BEGIN TASK INPUTS

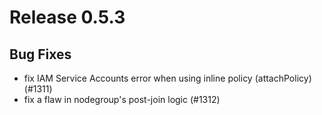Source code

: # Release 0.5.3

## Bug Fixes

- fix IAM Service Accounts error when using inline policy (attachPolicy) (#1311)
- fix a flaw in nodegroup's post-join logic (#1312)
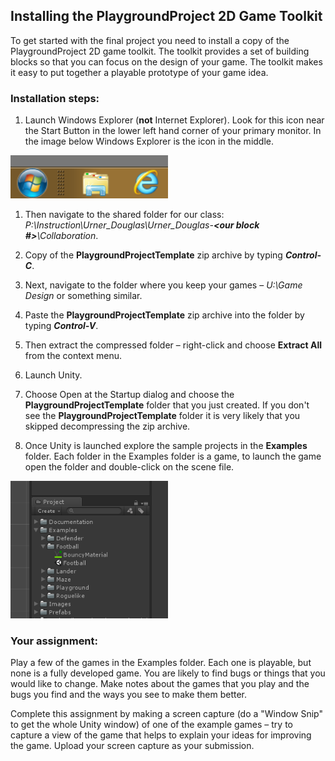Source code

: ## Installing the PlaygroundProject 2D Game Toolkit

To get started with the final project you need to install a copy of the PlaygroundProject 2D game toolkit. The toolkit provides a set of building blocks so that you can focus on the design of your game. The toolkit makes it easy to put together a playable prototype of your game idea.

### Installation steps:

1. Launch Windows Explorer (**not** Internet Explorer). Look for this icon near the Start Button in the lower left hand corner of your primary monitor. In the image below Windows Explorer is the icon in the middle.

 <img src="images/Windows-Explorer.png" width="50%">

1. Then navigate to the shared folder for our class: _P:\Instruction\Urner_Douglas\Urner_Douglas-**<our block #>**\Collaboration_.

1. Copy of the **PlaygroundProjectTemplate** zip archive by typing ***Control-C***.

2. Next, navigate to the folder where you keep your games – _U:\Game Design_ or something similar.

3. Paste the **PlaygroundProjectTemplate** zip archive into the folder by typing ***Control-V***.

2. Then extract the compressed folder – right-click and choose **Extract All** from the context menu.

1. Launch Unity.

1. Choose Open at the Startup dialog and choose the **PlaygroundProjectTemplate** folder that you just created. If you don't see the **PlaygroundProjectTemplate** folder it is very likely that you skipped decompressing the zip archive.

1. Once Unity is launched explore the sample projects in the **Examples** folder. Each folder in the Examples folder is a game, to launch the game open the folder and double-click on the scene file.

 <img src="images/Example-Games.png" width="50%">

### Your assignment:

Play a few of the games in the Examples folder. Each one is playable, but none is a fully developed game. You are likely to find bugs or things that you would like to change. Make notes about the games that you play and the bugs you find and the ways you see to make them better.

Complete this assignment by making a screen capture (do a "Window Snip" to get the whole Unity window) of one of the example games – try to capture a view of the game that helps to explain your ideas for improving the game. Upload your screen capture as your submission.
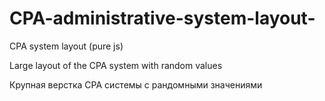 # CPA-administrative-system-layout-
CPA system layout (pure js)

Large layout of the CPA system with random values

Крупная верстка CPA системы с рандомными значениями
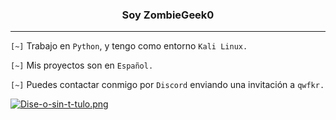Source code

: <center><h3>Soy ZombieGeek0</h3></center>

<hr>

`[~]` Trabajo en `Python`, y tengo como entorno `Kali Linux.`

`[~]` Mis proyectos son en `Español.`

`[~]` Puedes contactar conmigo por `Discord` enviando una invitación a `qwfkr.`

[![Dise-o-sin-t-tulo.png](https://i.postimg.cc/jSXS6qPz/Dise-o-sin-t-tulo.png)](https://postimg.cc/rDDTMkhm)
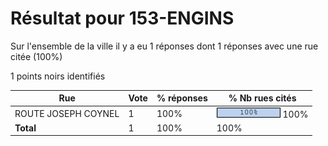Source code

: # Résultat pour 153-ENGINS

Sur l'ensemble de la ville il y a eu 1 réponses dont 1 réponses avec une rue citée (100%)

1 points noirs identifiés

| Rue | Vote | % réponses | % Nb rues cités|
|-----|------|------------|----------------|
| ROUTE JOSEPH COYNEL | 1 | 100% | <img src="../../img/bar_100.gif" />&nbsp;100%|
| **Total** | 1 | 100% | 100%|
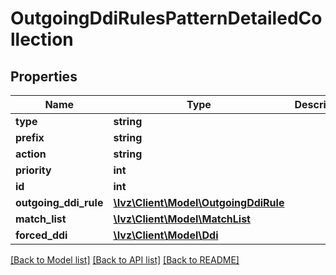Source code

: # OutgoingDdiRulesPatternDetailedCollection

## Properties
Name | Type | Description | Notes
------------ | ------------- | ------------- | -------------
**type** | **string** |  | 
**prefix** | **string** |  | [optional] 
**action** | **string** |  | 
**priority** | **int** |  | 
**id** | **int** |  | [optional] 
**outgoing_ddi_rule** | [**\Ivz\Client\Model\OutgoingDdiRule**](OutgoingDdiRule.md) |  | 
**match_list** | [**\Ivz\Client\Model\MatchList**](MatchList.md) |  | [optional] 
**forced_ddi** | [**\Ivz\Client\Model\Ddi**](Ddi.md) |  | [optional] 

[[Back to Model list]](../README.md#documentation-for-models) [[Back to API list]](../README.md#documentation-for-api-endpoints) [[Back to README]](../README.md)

END TASK INPUTS
BEGIN TASK INPUTS

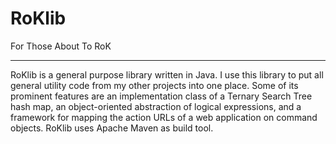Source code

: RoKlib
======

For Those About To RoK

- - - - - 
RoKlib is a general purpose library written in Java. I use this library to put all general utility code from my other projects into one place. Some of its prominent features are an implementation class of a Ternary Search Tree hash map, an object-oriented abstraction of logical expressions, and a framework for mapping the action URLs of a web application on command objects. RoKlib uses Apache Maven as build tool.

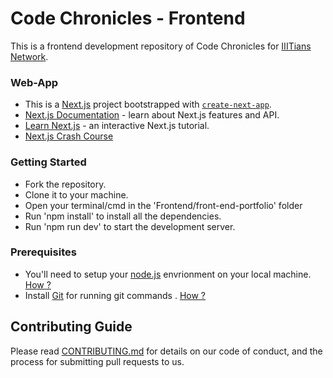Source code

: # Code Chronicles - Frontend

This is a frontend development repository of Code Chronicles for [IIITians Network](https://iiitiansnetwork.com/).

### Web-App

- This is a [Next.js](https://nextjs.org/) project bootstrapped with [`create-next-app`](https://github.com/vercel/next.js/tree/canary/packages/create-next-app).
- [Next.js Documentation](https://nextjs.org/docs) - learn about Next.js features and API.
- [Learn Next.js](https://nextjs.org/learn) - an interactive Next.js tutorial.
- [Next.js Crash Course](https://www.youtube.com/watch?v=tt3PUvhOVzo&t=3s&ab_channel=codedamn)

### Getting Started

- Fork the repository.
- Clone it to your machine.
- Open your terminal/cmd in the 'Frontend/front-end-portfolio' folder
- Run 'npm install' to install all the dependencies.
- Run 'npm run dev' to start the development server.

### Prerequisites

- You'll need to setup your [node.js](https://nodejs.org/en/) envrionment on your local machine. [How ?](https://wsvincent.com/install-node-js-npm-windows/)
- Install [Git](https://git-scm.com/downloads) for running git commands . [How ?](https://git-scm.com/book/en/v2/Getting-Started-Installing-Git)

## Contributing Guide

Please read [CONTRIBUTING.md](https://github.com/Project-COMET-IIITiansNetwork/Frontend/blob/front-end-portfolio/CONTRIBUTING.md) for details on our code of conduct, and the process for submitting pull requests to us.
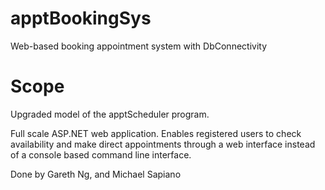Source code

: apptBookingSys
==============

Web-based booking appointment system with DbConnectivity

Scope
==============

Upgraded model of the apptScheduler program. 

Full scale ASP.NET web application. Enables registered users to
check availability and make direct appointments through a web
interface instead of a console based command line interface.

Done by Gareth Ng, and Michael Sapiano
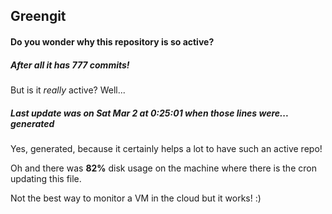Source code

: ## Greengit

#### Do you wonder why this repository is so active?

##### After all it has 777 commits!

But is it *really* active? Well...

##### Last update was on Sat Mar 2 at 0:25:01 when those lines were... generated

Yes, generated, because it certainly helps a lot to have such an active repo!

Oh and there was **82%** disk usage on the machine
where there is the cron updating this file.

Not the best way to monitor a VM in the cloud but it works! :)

END TASK INPUTS

## YOUR TASK
For the string "Chronicles", filter the data and copy out each line where it occurs.

## WRITTEN ANSWER
: # Code Chronicles - Frontend
This is a frontend development repository of Code Chronicles for [IIITians Network](https://iiitiansnetwork.com/).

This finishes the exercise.